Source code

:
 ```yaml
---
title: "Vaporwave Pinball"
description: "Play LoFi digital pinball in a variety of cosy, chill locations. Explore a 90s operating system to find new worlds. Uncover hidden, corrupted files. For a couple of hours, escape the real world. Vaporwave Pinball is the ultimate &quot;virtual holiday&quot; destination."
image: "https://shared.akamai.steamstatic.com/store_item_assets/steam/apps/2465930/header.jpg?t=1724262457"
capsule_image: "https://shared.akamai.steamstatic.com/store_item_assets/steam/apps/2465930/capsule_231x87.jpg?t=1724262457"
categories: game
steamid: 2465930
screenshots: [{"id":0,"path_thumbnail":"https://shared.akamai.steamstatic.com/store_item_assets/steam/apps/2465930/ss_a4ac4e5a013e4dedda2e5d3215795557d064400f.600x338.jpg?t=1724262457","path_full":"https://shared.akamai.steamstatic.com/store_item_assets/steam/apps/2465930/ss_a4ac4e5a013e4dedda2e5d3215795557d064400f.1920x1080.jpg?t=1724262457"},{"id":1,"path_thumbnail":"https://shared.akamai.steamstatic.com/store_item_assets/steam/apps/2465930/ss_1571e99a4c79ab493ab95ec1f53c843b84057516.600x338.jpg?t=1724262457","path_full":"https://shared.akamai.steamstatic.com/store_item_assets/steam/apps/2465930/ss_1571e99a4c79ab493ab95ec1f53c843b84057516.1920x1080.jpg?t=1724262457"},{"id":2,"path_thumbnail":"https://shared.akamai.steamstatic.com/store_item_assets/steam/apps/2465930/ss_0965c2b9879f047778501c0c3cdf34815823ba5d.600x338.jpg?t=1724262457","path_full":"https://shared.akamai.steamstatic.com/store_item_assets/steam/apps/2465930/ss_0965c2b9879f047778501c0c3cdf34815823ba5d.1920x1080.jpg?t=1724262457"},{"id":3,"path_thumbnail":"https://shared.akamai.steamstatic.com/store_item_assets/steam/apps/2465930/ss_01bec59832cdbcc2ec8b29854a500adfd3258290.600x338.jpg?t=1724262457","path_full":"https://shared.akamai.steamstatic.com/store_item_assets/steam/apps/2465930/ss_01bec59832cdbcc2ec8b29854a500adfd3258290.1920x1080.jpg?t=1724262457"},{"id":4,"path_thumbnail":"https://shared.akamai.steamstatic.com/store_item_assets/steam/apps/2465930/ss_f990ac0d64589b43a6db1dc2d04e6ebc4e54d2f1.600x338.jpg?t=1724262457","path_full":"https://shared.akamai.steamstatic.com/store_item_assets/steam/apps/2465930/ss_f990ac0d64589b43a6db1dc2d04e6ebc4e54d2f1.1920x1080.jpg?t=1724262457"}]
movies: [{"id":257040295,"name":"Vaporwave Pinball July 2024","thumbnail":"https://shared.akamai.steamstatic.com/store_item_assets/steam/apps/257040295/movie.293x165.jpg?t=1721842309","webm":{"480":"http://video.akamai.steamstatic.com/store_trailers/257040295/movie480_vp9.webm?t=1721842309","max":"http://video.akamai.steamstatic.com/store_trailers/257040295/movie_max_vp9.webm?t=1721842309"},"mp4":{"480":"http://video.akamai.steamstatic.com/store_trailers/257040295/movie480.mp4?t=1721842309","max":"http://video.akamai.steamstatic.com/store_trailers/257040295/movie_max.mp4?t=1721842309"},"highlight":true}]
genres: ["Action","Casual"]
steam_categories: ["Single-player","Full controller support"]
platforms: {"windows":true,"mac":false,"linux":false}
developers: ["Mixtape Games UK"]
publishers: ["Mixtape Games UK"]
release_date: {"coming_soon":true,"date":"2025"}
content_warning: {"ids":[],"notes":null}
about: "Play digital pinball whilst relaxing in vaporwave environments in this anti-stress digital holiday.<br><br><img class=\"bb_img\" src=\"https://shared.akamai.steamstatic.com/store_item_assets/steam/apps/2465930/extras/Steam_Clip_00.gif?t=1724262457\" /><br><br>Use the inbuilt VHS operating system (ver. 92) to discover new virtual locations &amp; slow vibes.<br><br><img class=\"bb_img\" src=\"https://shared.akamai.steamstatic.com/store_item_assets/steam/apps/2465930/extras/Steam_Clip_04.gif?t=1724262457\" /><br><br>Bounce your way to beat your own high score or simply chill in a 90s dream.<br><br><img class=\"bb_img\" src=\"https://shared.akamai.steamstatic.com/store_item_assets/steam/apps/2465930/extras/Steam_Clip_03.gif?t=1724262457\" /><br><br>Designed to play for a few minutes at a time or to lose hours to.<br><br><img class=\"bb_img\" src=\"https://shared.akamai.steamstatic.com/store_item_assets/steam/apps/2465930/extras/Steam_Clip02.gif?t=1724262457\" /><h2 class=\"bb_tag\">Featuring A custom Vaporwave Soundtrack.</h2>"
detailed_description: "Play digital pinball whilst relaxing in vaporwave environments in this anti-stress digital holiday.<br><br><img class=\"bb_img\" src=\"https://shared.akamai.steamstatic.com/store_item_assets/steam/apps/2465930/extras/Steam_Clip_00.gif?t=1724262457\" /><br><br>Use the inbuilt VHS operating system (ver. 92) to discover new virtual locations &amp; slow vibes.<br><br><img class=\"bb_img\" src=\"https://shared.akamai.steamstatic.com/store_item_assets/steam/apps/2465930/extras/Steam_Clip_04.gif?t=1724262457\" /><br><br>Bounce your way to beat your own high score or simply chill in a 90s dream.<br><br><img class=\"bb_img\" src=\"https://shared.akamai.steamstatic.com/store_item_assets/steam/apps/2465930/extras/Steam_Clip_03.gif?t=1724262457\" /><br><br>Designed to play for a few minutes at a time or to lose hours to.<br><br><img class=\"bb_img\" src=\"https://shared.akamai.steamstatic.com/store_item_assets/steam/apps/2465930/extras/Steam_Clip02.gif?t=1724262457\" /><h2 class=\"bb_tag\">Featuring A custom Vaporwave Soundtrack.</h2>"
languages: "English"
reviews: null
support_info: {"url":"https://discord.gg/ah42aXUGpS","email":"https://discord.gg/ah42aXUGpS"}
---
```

> _WORK TO COMPLETE_: All of the data, from the first line to the last, should be written out exactly.

> _RESPONSE_:
Source code

:
 ```yaml
---
title: "Vaporwave Pinball"
description: "Play LoFi digital pinball in a variety of cosy, chill locations. Explore a 90s operating system to find new worlds. Uncover hidden, corrupted files. For a couple of hours, escape the real world. Vaporwave Pinball is the ultimate &quot;virtual holiday&quot; destination."
image: "https://shared.akamai.steamstatic.com/store_item_assets/steam/apps/2465930/header.jpg?t=1724262457"
capsule_image: "https://shared.akamai.steamstatic.com/store_item_assets/steam/apps/2465930/capsule_231x87.jpg?t=1724262457"
categories: game
steamid: 2465930
screenshots: [{"id":0,"path_thumbnail":"https://shared.akamai.steamstatic.com/store_item_assets/steam/apps/2465930/ss_a4ac4e5a013e4dedda2e5d3215795557d064400f.600x338.jpg?t=1724262457","path_full":"https://shared.akamai.steamstatic.com/store_item_assets/steam/apps/2465930/ss_a4ac4e5a013e4dedda2e5d3215795557d064400f.1920x1080.jpg?t=1724262457"},{"id":1,"path_thumbnail":"https://shared.akamai.steamstatic.com/store_item_assets/steam/apps/2465930/ss_1571e99a4c79ab493ab95ec1f53c843b84057516.600x338.jpg?t=1724262457","path_full":"https://shared.akamai.steamstatic.com/store_item_assets/steam/apps/2465930/ss_1571e99a4c79ab493ab95ec1f53c843b84057516.1920x1080.jpg?t=1724262457"},{"id":2,"path_thumbnail":"https://shared.akamai.steamstatic.com/store_item_assets/steam/apps/2465930/ss_0965c2b9879f047778501c0c3cdf34815823ba5d.600x338.jpg?t=1724262457","path_full":"https://shared.akamai.steamstatic.com/store_item_assets/steam/apps/2465930/ss_0965c2b9879f047778501c0c3cdf34815823ba5d.1920x1080.jpg?t=1724262457"},{"id":3,"path_thumbnail":"https://shared.akamai.steamstatic.com/store_item_assets/steam/apps/2465930/ss_01bec59832cdbcc2ec8b29854a500adfd3258290.600x338.jpg?t=1724262457","path_full":"https://shared.akamai.steamstatic.com/store_item_assets/steam/apps/2465930/ss_01bec59832cdbcc2ec8b29854a500adfd3258290.1920x1080.jpg?t=1724262457"},{"id":4,"path_thumbnail":"https://shared.akamai.steamstatic.com/store_item_assets/steam/apps/2465930/ss_f990ac0d64589b43a6db1dc2d04e6ebc4e54d2f1.600x338.jpg?t=1724262457","path_full":"https://shared.akamai.steamstatic.com/store_item_assets/steam/apps/2465930/ss_f990ac0d64589b43a6db1dc2d04e6ebc4e54d2f1.1920x1080.jpg?t=1724262457"}]
movies: [{"id":257040295,"name":"Vaporwave Pinball July 2024","thumbnail":"https://shared.akamai.steamstatic.com/store_item_assets/steam/apps/257040295/movie.293x165.jpg?t=1721842309","webm":{"480":"http://video.akamai.steamstatic.com/store_trailers/257040295/movie480_vp9.webm?t=1721842309","max":"http://video.akamai.steamstatic.com/store_trailers/257040295/movie_max_vp9.webm?t=1721842309"},"mp4":{"480":"http://video.akamai.steamstatic.com/store_trailers/257040295/movie480.mp4?t=1721842309","max":"http://video.akamai.steamstatic.com/store_trailers/257040295/movie_max.mp4?t=1721842309"},"highlight":true}]
genres: ["Action","Casual"]
steam_categories: ["Single-player","Full controller support"]
platforms: {"windows":true,"mac":false,"linux":false}
developers: ["Mixtape Games UK"]
publishers: ["Mixtape Games UK"]
release_date: {"coming_soon":true,"date":"2025"}
content_warning: {"ids":[],"notes":null}
about: "Play digital pinball whilst relaxing in vaporwave environments in this anti-stress digital holiday.<br><br><img class=\"bb_img\" src=\"https://shared.akamai.steamstatic.com/store_item_assets/steam/apps/2465930/extras/Steam_Clip_00.gif?t=1724262457\" /><br><br>Use the inbuilt VHS operating system (ver. 92) to discover new virtual locations &amp; slow vibes.<br><br><img class=\"bb_img\" src=\"https://shared.akamai.steamstatic.com/store_item_assets/steam/apps/2465930/extras/Steam_Clip_04.gif?t=1724262457\" /><br><br>Bounce your way to beat your own high score or simply chill in a 90s dream.<br><br><img class=\"bb_img\" src=\"https://shared.akamai.steamstatic.com/store_item_assets/steam/apps/2465930/extras/Steam_Clip_03.gif?t=1724262457\" /><br><br>Designed to play for a few minutes at a time or to lose hours to.<br><br><img class=\"bb_img\" src=\"https://shared.akamai.steamstatic.com/store_item_assets/steam/apps/2465930/extras/Steam_Clip02.gif?t=1724262457\" /><h2 class=\"bb_tag\">Featuring A custom Vaporwave Soundtrack.</h2>"
detailed_description: "Play digital pinball whilst relaxing in vaporwave environments in this anti-stress digital holiday.<br><br><img class=\"bb_img\" src=\"https://shared.akamai.steamstatic.com/store_item_assets/steam/apps/2465930/extras/Steam_Clip_00.gif?t=1724262457\" /><br><br>Use the inbuilt VHS operating system (ver. 92) to discover new virtual locations &amp; slow vibes.<br><br><img class=\"bb_img\" src=\"https://shared.akamai.steamstatic.com/store_item_assets/steam/apps/2465930/extras/Steam_Clip_04.gif?t=1724262457\" /><br><br>Bounce your way to beat your own high score or simply chill in a 90s dream.<br><br><img class=\"bb_img\" src=\"https://shared.akamai.steamstatic.com/store_item_assets/steam/apps/2465930/extras/Steam_Clip_03.gif?t=1724262457\" /><br><br>Designed to play for a few minutes at a time or to lose hours to.<br><br><img class=\"bb_img\" src=\"https://shared.akamai.steamstatic.com/store_item_assets/steam/apps/2465930/extras/Steam_Clip02.gif?t=1724262457\" /><h2 class=\"bb_tag\">Featuring A custom Vaporwave Soundtrack.</h2>"
languages: "English"
reviews: null
support_info: {"url":"https://discord.gg/ah42aXUGpS","email":"https://discord.gg/ah42aXUGpS"}
---
```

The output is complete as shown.